## Work task
All of the records below need to be returned exactly.
· · · · · · ·
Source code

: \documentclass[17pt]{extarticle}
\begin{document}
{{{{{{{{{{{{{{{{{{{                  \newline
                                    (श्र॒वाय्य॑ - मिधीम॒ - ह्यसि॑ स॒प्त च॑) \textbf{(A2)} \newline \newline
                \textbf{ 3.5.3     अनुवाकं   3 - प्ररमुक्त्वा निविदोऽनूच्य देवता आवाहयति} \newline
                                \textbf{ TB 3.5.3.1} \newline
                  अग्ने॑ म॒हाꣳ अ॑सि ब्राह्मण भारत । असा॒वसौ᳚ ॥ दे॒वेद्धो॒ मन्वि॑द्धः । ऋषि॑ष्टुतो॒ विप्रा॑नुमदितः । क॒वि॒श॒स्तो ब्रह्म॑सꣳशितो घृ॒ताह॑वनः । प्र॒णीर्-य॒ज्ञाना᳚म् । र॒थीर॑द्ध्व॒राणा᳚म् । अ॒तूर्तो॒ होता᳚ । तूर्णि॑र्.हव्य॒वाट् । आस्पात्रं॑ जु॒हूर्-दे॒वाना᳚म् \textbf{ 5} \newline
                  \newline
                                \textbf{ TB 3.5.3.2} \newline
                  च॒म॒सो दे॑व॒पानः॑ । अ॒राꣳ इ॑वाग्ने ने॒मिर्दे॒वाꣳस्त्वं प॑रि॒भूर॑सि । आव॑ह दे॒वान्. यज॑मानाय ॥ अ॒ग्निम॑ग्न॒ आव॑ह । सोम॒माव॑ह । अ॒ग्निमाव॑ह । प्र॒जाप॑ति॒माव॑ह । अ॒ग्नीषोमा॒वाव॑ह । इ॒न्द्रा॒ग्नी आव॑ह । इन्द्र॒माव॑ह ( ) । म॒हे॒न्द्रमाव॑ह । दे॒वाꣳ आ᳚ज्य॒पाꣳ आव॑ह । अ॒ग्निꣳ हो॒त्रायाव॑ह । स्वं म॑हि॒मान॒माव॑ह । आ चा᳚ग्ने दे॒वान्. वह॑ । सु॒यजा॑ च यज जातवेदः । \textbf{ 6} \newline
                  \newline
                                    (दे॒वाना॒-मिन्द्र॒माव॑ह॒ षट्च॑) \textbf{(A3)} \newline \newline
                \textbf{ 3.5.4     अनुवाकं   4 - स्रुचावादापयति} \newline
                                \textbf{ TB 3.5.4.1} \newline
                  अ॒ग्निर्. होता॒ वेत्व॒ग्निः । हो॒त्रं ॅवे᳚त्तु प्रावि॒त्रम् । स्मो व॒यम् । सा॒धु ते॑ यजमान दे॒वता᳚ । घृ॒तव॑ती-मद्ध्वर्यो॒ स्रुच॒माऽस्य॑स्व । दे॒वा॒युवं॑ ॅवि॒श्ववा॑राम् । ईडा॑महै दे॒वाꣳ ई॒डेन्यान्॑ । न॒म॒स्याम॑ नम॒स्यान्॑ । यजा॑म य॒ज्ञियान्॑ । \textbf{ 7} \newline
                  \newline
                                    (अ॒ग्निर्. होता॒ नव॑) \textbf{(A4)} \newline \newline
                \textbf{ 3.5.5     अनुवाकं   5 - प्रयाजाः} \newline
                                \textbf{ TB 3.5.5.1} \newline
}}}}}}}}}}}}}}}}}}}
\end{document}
· · · · · · ·
## Expected answer
Source code

: \documentclass[17pt]{extarticle}
\begin{document}
{{{{{{{{{{{{{{{{{{{                  \newline
                                    (श्र॒वाय्य॑ - मिधीम॒ - ह्यसि॑ स॒प्त च॑) \textbf{(A2)} \newline \newline
                \textbf{ 3.5.3     अनुवाकं   3 - प्ररमुक्त्वा निविदोऽनूच्य देवता आवाहयति} \newline
                                \textbf{ TB 3.5.3.1} \newline
                  अग्ने॑ म॒हाꣳ अ॑सि ब्राह्मण भारत । असा॒वसौ᳚ ॥ दे॒वेद्धो॒ मन्वि॑द्धः । ऋषि॑ष्टुतो॒ विप्रा॑नुमदितः । क॒वि॒श॒स्तो ब्रह्म॑सꣳशितो घृ॒ताह॑वनः । प्र॒णीर्-य॒ज्ञाना᳚म् । र॒थीर॑द्ध्व॒राणा᳚म् । अ॒तूर्तो॒ होता᳚ । तूर्णि॑र्.हव्य॒वाट् । आस्पात्रं॑ जु॒हूर्-दे॒वाना᳚म् \textbf{ 5} \newline
                  \newline
                                \textbf{ TB 3.5.3.2} \newline
                  च॒म॒सो दे॑व॒पानः॑ । अ॒राꣳ इ॑वाग्ने ने॒मिर्दे॒वाꣳस्त्वं प॑रि॒भूर॑सि । आव॑ह दे॒वान्. यज॑मानाय ॥ अ॒ग्निम॑ग्न॒ आव॑ह । सोम॒माव॑ह । अ॒ग्निमाव॑ह । प्र॒जाप॑ति॒माव॑ह । अ॒ग्नीषोमा॒वाव॑ह । इ॒न्द्रा॒ग्नी आव॑ह । इन्द्र॒माव॑ह ( ) । म॒हे॒न्द्रमाव॑ह । दे॒वाꣳ आ᳚ज्य॒पाꣳ आव॑ह । अ॒ग्निꣳ हो॒त्रायाव॑ह । स्वं म॑हि॒मान॒माव॑ह । आ चा᳚ग्ने दे॒वान्. वह॑ । सु॒यजा॑ च यज जातवेदः । \textbf{ 6} \newline
                  \newline
                                    (दे॒वाना॒-मिन्द्र॒माव॑ह॒ षट्च॑) \textbf{(A3)} \newline \newline
                \textbf{ 3.5.4     अनुवाकं   4 - स्रुचावादापयति} \newline
                                \textbf{ TB 3.5.4.1} \newline
                  अ॒ग्निर्. होता॒ वेत्व॒ग्निः । हो॒त्रं ॅवे᳚त्तु प्रावि॒त्रम् । स्मो व॒यम् । सा॒धु ते॑ यजमान दे॒वता᳚ । घृ॒तव॑ती-मद्ध्वर्यो॒ स्रुच॒माऽस्य॑स्व । दे॒वा॒युवं॑ ॅवि॒श्ववा॑राम् । ईडा॑महै दे॒वाꣳ ई॒डेन्यान्॑ । न॒म॒स्याम॑ नम॒स्यान्॑ । यजा॑म य॒ज्ञियान्॑ । \textbf{ 7} \newline
                  \newline
                                    (अ॒ग्निर्. होता॒ नव॑) \textbf{(A4)} \newline \newline
                \textbf{ 3.5.5     अनुवाकं   5 - प्रयाजाः} \newline
                                \textbf{ TB 3.5.5.1} \newline
}}}}}}}}}}}}}}}}}}}
\end{document}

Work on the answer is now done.